Capestang ouvrit un œil. Mais dans cet œil fixé sur lui, Cogolin ne lut cette fois que de la résignation.

"Je ne dormirai pas cette nuit ! songea le chevalier. C’est écrit quelque part. Il ne faut pas que je dorme !"

Il se leva, fit allumer une lanterne, descendit sur la route, explora les environs, constata que tout était parfaitement paisible, et remonta.

"Est-ce qu’il y a des morts, monsieur ? demanda Cogolin.

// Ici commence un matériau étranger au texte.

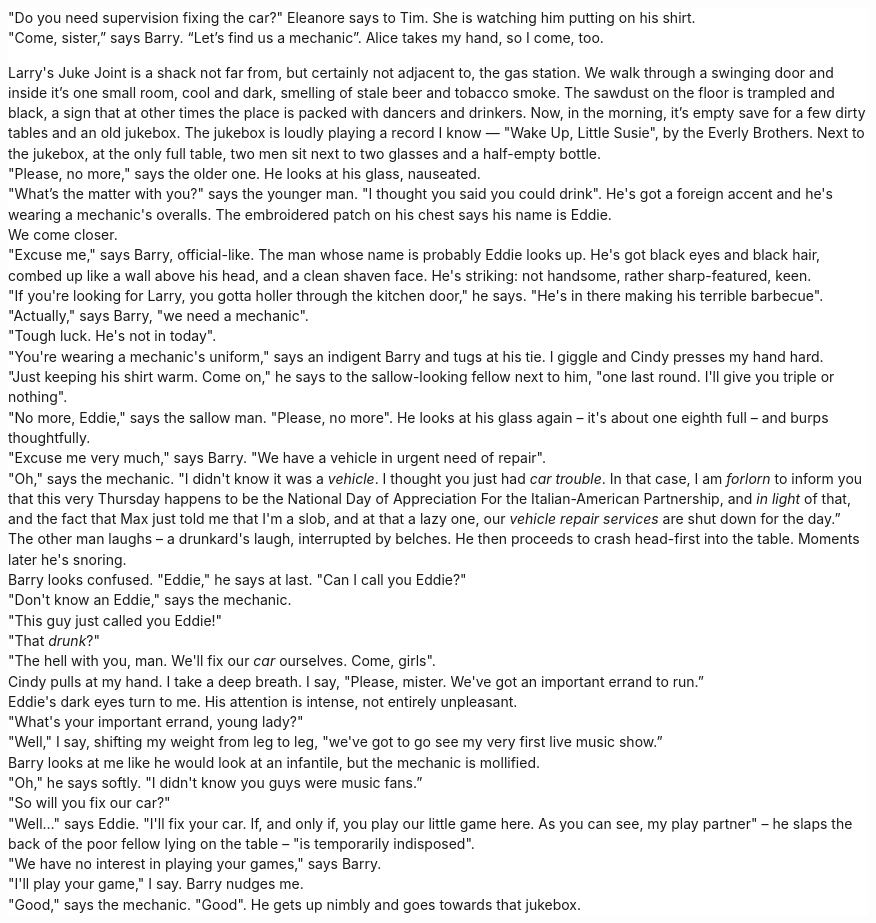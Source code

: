 "Do you need supervision fixing the car?" Eleanore says to Tim. She is watching him putting on his shirt.  
"Come, sister,” says Barry. “Let’s find us a mechanic”. Alice takes my hand, so I come, too. 

Larry's Juke Joint is a shack not far from, but certainly not adjacent to, the gas station. We walk through a swinging door and inside it’s one small room, cool and dark, smelling of stale beer and tobacco smoke. The sawdust on the floor is trampled and black, a sign that at other times the place is packed with dancers and drinkers. Now, in the morning, it’s empty save for a few dirty tables and an old jukebox. The jukebox is loudly playing a record I know — "Wake Up, Little Susie", by the Everly Brothers. Next to the jukebox, at the only full table, two men sit next to two glasses and a half-empty bottle.  
"Please, no more," says the older one. He looks at his glass, nauseated.  
"What’s the matter with you?" says the younger man. "I thought you said you could drink". He's got a foreign accent and he's wearing a mechanic's overalls. The embroidered patch on his chest says his name is Eddie.  
We come closer.  
"Excuse me," says Barry, official-like. The man whose name is probably Eddie looks up. He's got black eyes and black hair, combed up like a wall above his head, and a clean shaven face. He's striking: not handsome, rather sharp-featured, keen.  
"If you're looking for Larry, you gotta holler through the kitchen door," he says. "He's in there making his terrible barbecue".  
"Actually," says Barry, "we need a mechanic".  
"Tough luck. He's not in today".  
"You're wearing a mechanic's uniform," says an indigent Barry and tugs at his tie. I giggle and Cindy presses my hand hard.   
"Just keeping his shirt warm. Come on," he says to the sallow-looking fellow next to him, "one last round. I'll give you triple or nothing".  
"No more, Eddie," says the sallow man. "Please, no more". He looks at his glass again – it's about one eighth full – and burps thoughtfully.  
"Excuse me very much," says Barry. "We have a vehicle in urgent need of repair".  
"Oh," says the mechanic. "I didn't know it was a *vehicle*. I thought you just had *car trouble*. In that case, I am *forlorn* to inform you that this very Thursday happens to be the National Day of Appreciation For the Italian-American Partnership, and *in light* of that, and the fact that Max just told me that I'm a slob, and at that a lazy one, our *vehicle repair services* are shut down for the day.”   
The other man laughs – a drunkard's laugh, interrupted by belches. He then proceeds to crash head-first into the table. Moments later he's snoring.   
Barry looks confused. "Eddie," he says at last. "Can I call you Eddie?"  
"Don't know an Eddie," says the mechanic.  
"This guy just called you Eddie\!"  
"That *drunk*?"  
"The hell with you, man. We'll fix our *car* ourselves. Come, girls".  
Cindy pulls at my hand. I take a deep breath. I say, "Please, mister. We've got an important errand to run.”  
Eddie's dark eyes turn to me. His attention is intense, not entirely unpleasant.  
"What's your important errand, young lady?"  
"Well," I say, shifting my weight from leg to leg, "we've got to go see my very first live music show.”  
Barry looks at me like he would look at an infantile, but the mechanic is mollified.  
"Oh," he says softly. "I didn't know you guys were music fans.”  
"So will you fix our car?"  
"Well…" says Eddie. "I'll fix your car. If, and only if, you play our little game here. As you can see, my play partner" – he slaps the back of the poor fellow lying on the table – "is temporarily indisposed".  
"We have no interest in playing your games," says Barry.  
"I'll play your game," I say. Barry nudges me.  
"Good," says the mechanic. "Good". He gets up nimbly and goes towards that jukebox.
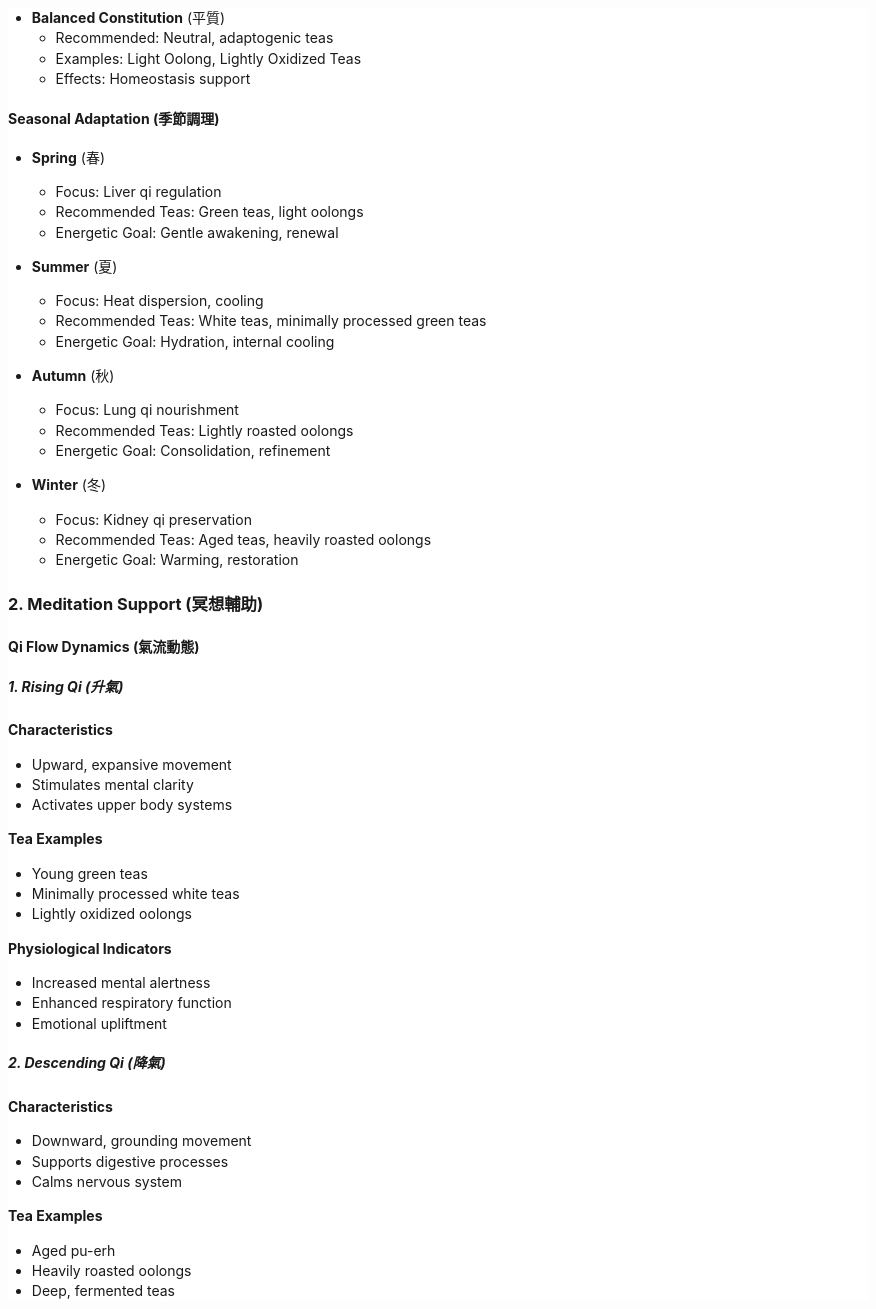 - **Balanced Constitution** (平質)
  - Recommended: Neutral, adaptogenic teas
  - Examples: Light Oolong, Lightly Oxidized Teas
  - Effects: Homeostasis support

#### Seasonal Adaptation (季節調理)
- **Spring** (春)
  - Focus: Liver qi regulation
  - Recommended Teas: Green teas, light oolongs
  - Energetic Goal: Gentle awakening, renewal

- **Summer** (夏)
  - Focus: Heat dispersion, cooling
  - Recommended Teas: White teas, minimally processed green teas
  - Energetic Goal: Hydration, internal cooling

- **Autumn** (秋)
  - Focus: Lung qi nourishment
  - Recommended Teas: Lightly roasted oolongs
  - Energetic Goal: Consolidation, refinement

- **Winter** (冬)
  - Focus: Kidney qi preservation
  - Recommended Teas: Aged teas, heavily roasted oolongs
  - Energetic Goal: Warming, restoration

### 2. Meditation Support (冥想輔助)

#### Qi Flow Dynamics (氣流動態)

##### 1. Rising Qi (升氣)
**Characteristics**
- Upward, expansive movement
- Stimulates mental clarity
- Activates upper body systems

**Tea Examples**
- Young green teas
- Minimally processed white teas
- Lightly oxidized oolongs

**Physiological Indicators**
- Increased mental alertness
- Enhanced respiratory function
- Emotional upliftment

##### 2. Descending Qi (降氣)
**Characteristics**
- Downward, grounding movement
- Supports digestive processes
- Calms nervous system

**Tea Examples**
- Aged pu-erh
- Heavily roasted oolongs
- Deep, fermented teas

— Imbécile ! répondit Capestang... Oh ! oh ! qu’est-ce à dire, mon drôle ! Vous osez paraître devant moi avec ce crâne déplumé ? Et puis, que vois-je ! Vous avez eu l’audace de replacer sur ma table ce misérable torchon de parchemin qui me coûte mes cinq dernières pistoles ! Hors d’ici, faquin ! ou gare la trique ! Et puis, vociféra-t-il, tandis que Cogolin disparaissait, si tu as le malheur de pénétrer encore ici sans que je t’appelle, je t’embroche tout vif !"

Et Capestang se rejeta sur son lit sans plus faire attention au parchemin roulé en boule, à la fameuse prière à Mercure ! Et cette fois, il s’endormit d’un sommeil fiévreux.

Au jour, il se réveilla, se secoua, vida d’un trait un restant de flacon qui contenait du vin d’Espagne, et rajusta sa toilette. Sans savoir pourquoi, il se sentait tout joyeux et appela son écuyer, qui vint à l’ordre. Cogolin, voyant la bonne humeur de son maître, crut avoir une idée de génie. Il joignit les mains, et dit bravement :

"Monsieur, peut-être qu’il n’est pas trop tard !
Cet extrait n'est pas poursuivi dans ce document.